Nestor, “Saçmalama, o öyle dese bile kimse inanmaz tüm Truvalılar gördü senin kahramanlığını” diyerek arabayı döndürdü gerisin geriye sürdü.

Hektor ve diğer Truvalılar peşlerinde bir yandan oklar mızraklar yağdırıyor bir yandan da bağırıyorlardı. “Nasıl da kaçıyorsunuz. Siz bizim duvarlarımızı hiçbir zaman aşamayacaksınız” Diomedes iki akıl olmuştu. Tam üç defa geri dönmeye teşebbüs etti üçünde de Zeus’un gökleri gürledi. Bugün zafer Truvalıların olacaktı, bu belliydi. Hektor arkadaşlarına bağırıyordu “Gün bizim, bugün bunları buradan süreceğiz, kazdıkları hendeği aşıp gemilerini yakacağız askerlerini öldüreceğiz, hiçbirine acımayın, hendeği geçince biri bana meşale getirsin. Bu akşam bu iş bitecek” dedi.

Hera sinirden titriyordu, Poseidon’a bağırdı, “Bu Yunanlılar sana ne armağanlar verdiler. Onlara hiç acımıyor musun? Hadi yardım et” dedi.

Poseidon şaşırmıştı “Sen ne diyorsun Hera? Biz hiç Zeus’a karşı gelebilir miyiz? O çok güçlüdür.”

Zeus’un verdiği güçle Hektor hendeği aşmış, gemileri yakmaya gelmişti. Fakat, Hera Agamemnon’ a cesaret verdi.

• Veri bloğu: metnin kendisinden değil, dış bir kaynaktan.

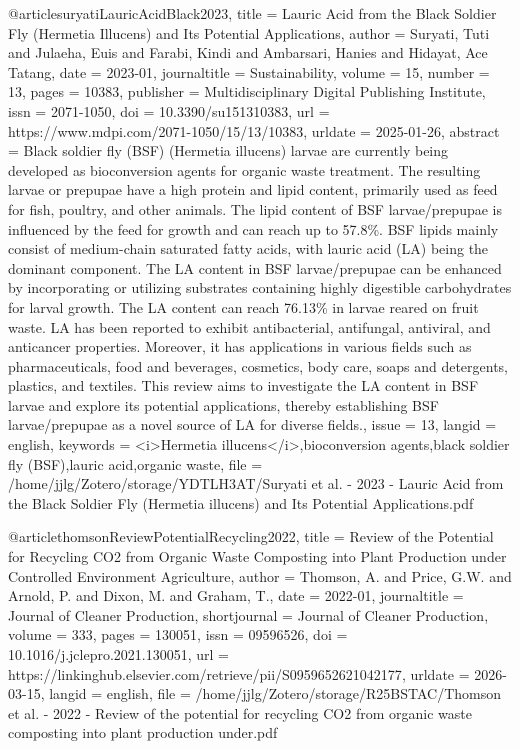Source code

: {{{{@article{suryatiLauricAcidBlack2023,
  title = {Lauric {{Acid}} from the {{Black Soldier Fly}} ({{Hermetia}} Illucens) and {{Its Potential Applications}}},
  author = {Suryati, Tuti and Julaeha, Euis and Farabi, Kindi and Ambarsari, Hanies and Hidayat, Ace Tatang},
  date = {2023-01},
  journaltitle = {Sustainability},
  volume = {15},
  number = {13},
  pages = {10383},
  publisher = {Multidisciplinary Digital Publishing Institute},
  issn = {2071-1050},
  doi = {10.3390/su151310383},
  url = {https://www.mdpi.com/2071-1050/15/13/10383},
  urldate = {2025-01-26},
  abstract = {Black soldier fly (BSF) (Hermetia illucens) larvae are currently being developed as bioconversion agents for organic waste treatment. The resulting larvae or prepupae have a high protein and lipid content, primarily used as feed for fish, poultry, and other animals. The lipid content of BSF larvae/prepupae is influenced by the feed for growth and can reach up to 57.8\%. BSF lipids mainly consist of medium-chain saturated fatty acids, with lauric acid (LA) being the dominant component. The LA content in BSF larvae/prepupae can be enhanced by incorporating or utilizing substrates containing highly digestible carbohydrates for larval growth. The LA content can reach 76.13\% in larvae reared on fruit waste. LA has been reported to exhibit antibacterial, antifungal, antiviral, and anticancer properties. Moreover, it has applications in various fields such as pharmaceuticals, food and beverages, cosmetics, body care, soaps and detergents, plastics, and textiles. This review aims to investigate the LA content in BSF larvae and explore its potential applications, thereby establishing BSF larvae/prepupae as a novel source of LA for diverse fields.},
  issue = {13},
  langid = {english},
  keywords = {<i>Hermetia illucens</i>,bioconversion agents,black soldier fly (BSF),lauric acid,organic waste},
  file = {/home/jjlg/Zotero/storage/YDTLH3AT/Suryati et al. - 2023 - Lauric Acid from the Black Soldier Fly (Hermetia illucens) and Its Potential Applications.pdf}
}

@article{thomsonReviewPotentialRecycling2022,
  title = {Review of the Potential for Recycling {{CO2}} from Organic Waste Composting into Plant Production under Controlled Environment Agriculture},
  author = {Thomson, A. and Price, G.W. and Arnold, P. and Dixon, M. and Graham, T.},
  date = {2022-01},
  journaltitle = {Journal of Cleaner Production},
  shortjournal = {Journal of Cleaner Production},
  volume = {333},
  pages = {130051},
  issn = {09596526},
  doi = {10.1016/j.jclepro.2021.130051},
  url = {https://linkinghub.elsevier.com/retrieve/pii/S0959652621042177},
  urldate = {2026-03-15},
  langid = {english},
  file = {/home/jjlg/Zotero/storage/R25BSTAC/Thomson et al. - 2022 - Review of the potential for recycling CO2 from organic waste composting into plant production under.pdf}
}

}}}}
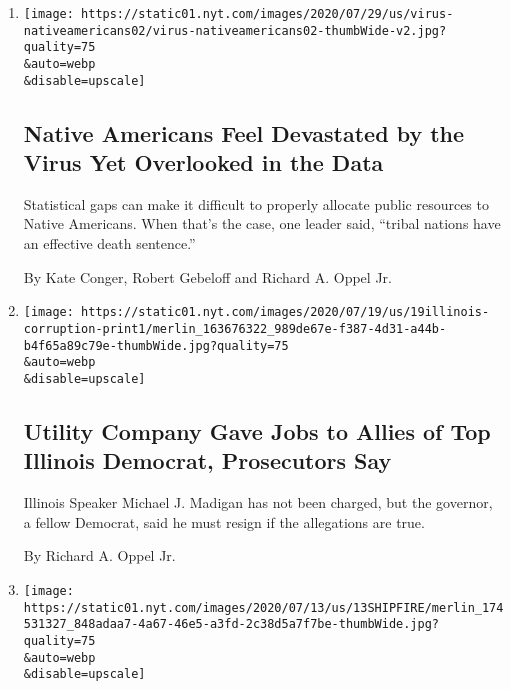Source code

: \begin{enumerate}
\def\labelenumi{\arabic{enumi}.}
\item
  \href{/2020/07/30/us/native-americans-coronavirus-data.html}{}

  \texttt{[image: https://static01.nyt.com/images/2020/07/29/us/virus-nativeamericans02/virus-nativeamericans02-thumbWide-v2.jpg?quality=75\\\&auto=webp\\\&disable=upscale]}

  \hypertarget{native-americans-feel-devastated-by-the-virus-yet-overlooked-in-the-data}{%
  \subsection{Native Americans Feel Devastated by the Virus Yet
  Overlooked in the
  Data}\label{native-americans-feel-devastated-by-the-virus-yet-overlooked-in-the-data}}

  Statistical gaps can make it difficult to properly allocate public
  resources to Native Americans. When that's the case, one leader said,
  ``tribal nations have an effective death sentence.''

  By Kate Conger, Robert Gebeloff and Richard A. Oppel Jr.
\item
  \href{/2020/07/17/us/illinois-michael-madigan.html}{}

  \texttt{[image: https://static01.nyt.com/images/2020/07/19/us/19illinois-corruption-print1/merlin\_163676322\_989de67e-f387-4d31-a44b-b4f65a89c79e-thumbWide.jpg?quality=75\\\&auto=webp\\\&disable=upscale]}

  \hypertarget{utility-company-gave-jobs-to-allies-of-top-illinois-democrat-prosecutors-say}{%
  \subsection{Utility Company Gave Jobs to Allies of Top Illinois
  Democrat, Prosecutors
  Say}\label{utility-company-gave-jobs-to-allies-of-top-illinois-democrat-prosecutors-say}}

  Illinois Speaker Michael J. Madigan has not been charged, but the
  governor, a fellow Democrat, said he must resign if the allegations
  are true.

  By Richard A. Oppel Jr.
\item
  \href{/2020/07/13/us/naval-ship-fire-san-diego.html}{}

  \texttt{[image: https://static01.nyt.com/images/2020/07/13/us/13SHIPFIRE/merlin\_174531327\_848adaa7-4a67-46e5-a3fd-2c38d5a7f7be-thumbWide.jpg?quality=75\\\&auto=webp\\\&disable=upscale]}


\end{enumerate}
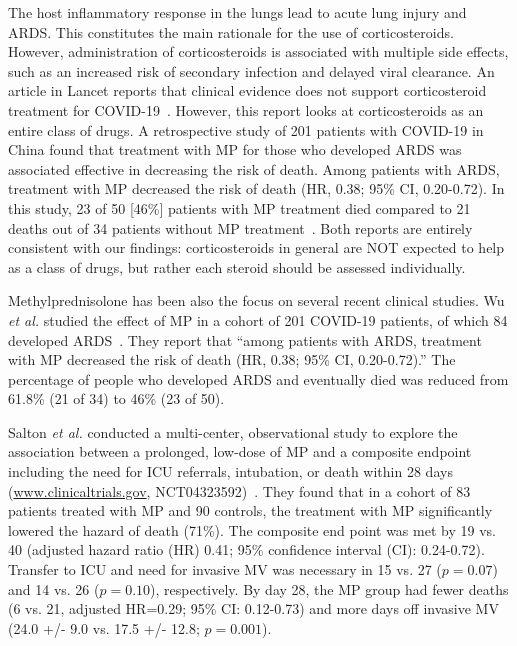 The host inflammatory response in the lungs lead to acute lung injury and ARDS. This constitutes the main rationale for the use of corticosteroids. However, administration of corticosteroids is associated with multiple side effects, such as an increased risk of secondary infection and delayed viral clearance. An article in Lancet reports that clinical evidence does not support corticosteroid treatment for COVID-19~\cite{russell2020clinical}. However, this report looks at corticosteroids as an entire class of drugs. A retrospective study of 201 patients with COVID-19 in China found that treatment with MP for those who developed ARDS was associated effective in decreasing the risk of death. Among patients with ARDS, treatment with MP decreased the risk of death (HR, 0.38; 95\% CI, 0.20-0.72). In this study, 23 of 50 [46\%] patients with MP treatment died compared to 21 deaths out of  34 patients without MP treatment~\cite{wu2020risk}. Both reports are entirely consistent with our findings: corticosteroids in general are NOT expected to help as a class of drugs, but rather each steroid should be assessed individually.


Methylprednisolone has been also the focus on several recent clinical studies. Wu \emph{et al.} studied the effect of MP  in a cohort of 201 COVID-19 patients, of which 84 developed ARDS~\cite{WuRiskFactorsCOVID:2020}.  They report that ``among patients with ARDS, treatment with MP decreased the risk of death (HR, 0.38; 95\% CI, 0.20-0.72).'' The percentage of people who developed ARDS and eventually died was reduced from  61.8\% (21 of 34) to 46\% (23 of 50).

Salton \emph{et al.}  conducted a multi-center, observational study to explore the association between a prolonged, low-dose of MP and a composite endpoint including the need for ICU referrals, intubation, or death within 28 days (\href{www.clinicaltrials.gov}{www.clinicaltrials.gov}, NCT04323592)~\cite{salton2020prolonged}. They found that in a cohort of 83 patients treated with MP and 90 controls, the treatment with MP significantly lowered the hazard of death (71\%). The composite end point was met by 19 vs. 40 (adjusted hazard ratio (HR) 0.41; 95\% confidence interval (CI): 0.24-0.72). Transfer to ICU and need for invasive MV was necessary in 15 vs. 27 ($p=0.07$) and 14 vs. 26 ($p=0.10$), respectively. By day 28, the MP group had fewer deaths (6 vs. 21, adjusted HR=0.29; 95\% CI: 0.12-0.73) and more days off invasive MV (24.0 +/- 9.0 vs. 17.5 +/- 12.8; $p=0.001$).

Agamemnon adamlarına bağırmaya azarlamaya başladı: “Korkaklar, niye kaçıyorsunuz? Bir zamanlar dünyanın en güçlü ordusu bizdik. Lemnos’ da etleri yiyip, şarapları içerken övünüp duruyordunuz, bir Argoslu yüz, hayır iki yüz Truvalıya bedel diye.”

“Zeus Baba biz sana neler kurban ettik. Niye bize böyle yapıyorsun. Bari merhamet et. Askerlerim gemilerine binip burayı terk etsin. Daha fazla adam ölmesin” diyerek dua etti.

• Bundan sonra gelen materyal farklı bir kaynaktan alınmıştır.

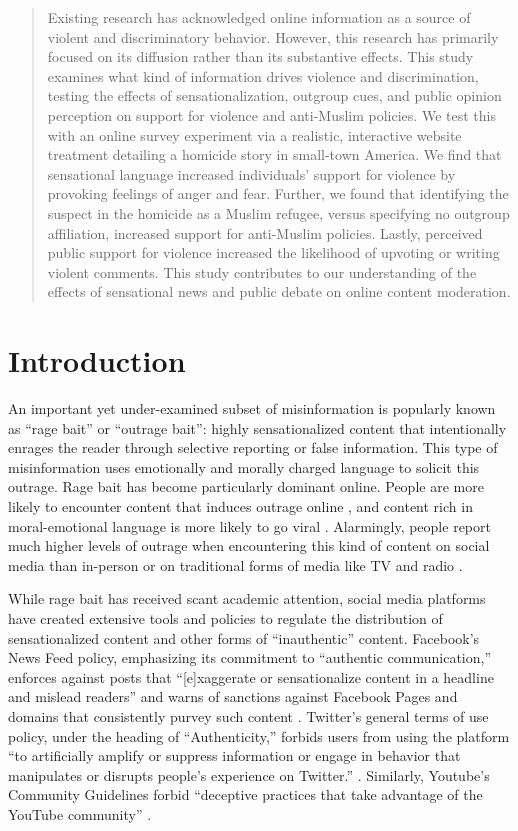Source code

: \begin{abstract}
\noindent Existing research has acknowledged online information as a source of violent and discriminatory behavior. However, this research has primarily focused on its diffusion rather than its substantive effects. This study examines what kind of information drives violence and discrimination, testing the effects of sensationalization, outgroup cues, and public opinion perception on support for violence and anti-Muslim policies. We test this with an online survey experiment via a realistic, interactive website treatment detailing a homicide story in small-town America. We find that sensational language increased individuals' support for violence by provoking feelings of anger and fear. Further, we found that identifying the suspect in the homicide as a Muslim refugee, versus specifying no outgroup affiliation, increased support for anti-Muslim policies. Lastly, perceived public support for violence increased the likelihood of upvoting or writing violent comments. This study contributes to our understanding of the effects of sensational news and public debate on online content moderation.
\end{abstract}

\section{Introduction}

An important yet under-examined subset of misinformation is popularly known as ``rage bait'' or ``outrage bait'': highly sensationalized content that intentionally enrages the reader through selective reporting or false information. This type of misinformation uses emotionally and morally charged language to solicit this outrage. Rage bait has become particularly dominant online. People are more likely to encounter content that induces outrage online \citep{crockett2017moral}, and content rich in moral-emotional language is more likely to go viral \citep{brady2017emotion, fan2014anger}. Alarmingly, people report much higher levels of outrage when encountering this kind of content on social media than in-person or on traditional forms of media like TV and radio \citep{crockett2017moral}.

While rage bait has received scant academic attention, social media platforms have created extensive tools and policies to regulate the distribution of sensationalized content and other forms of ``inauthentic'' content. Facebook's News Feed policy, emphasizing its commitment to ``authentic communication,'' enforces against posts that ``[e]xaggerate or sensationalize content in a headline and mislead readers'' and warns of sanctions against Facebook Pages and domains that consistently purvey such content \citep{facebook2021}. Twitter's general terms of use policy, under the heading of ``Authenticity,'' forbids users from using the platform ``to artificially amplify or suppress information or engage in behavior that manipulates or disrupts people’s experience on Twitter.'' \citep{twitter2021}. Similarly, Youtube's Community Guidelines forbid ``deceptive practices that take advantage of the YouTube community'' \citep{youtube2021}.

Agamemnon’un ağlayarak yakarması Zeus’u etkilemişti. Daha fazla Yunanlının ölmemesine karar verdi. Onları yüreklendirmek içim gökten bir kartal gönderdi. Kartalın pençesinde ceylan yavrusu vardı. Kartal Yunanlıların Zeus’a kurban sunduğu tapınağa yavruyu bıraktı. Bu defa Yunanlılar kazanacaklarına inandılar. Öyle ya Zeus onlara bir işaret yollamıştı. Hemen karşı saldırıya geçtiler. İçleri kin doluydu.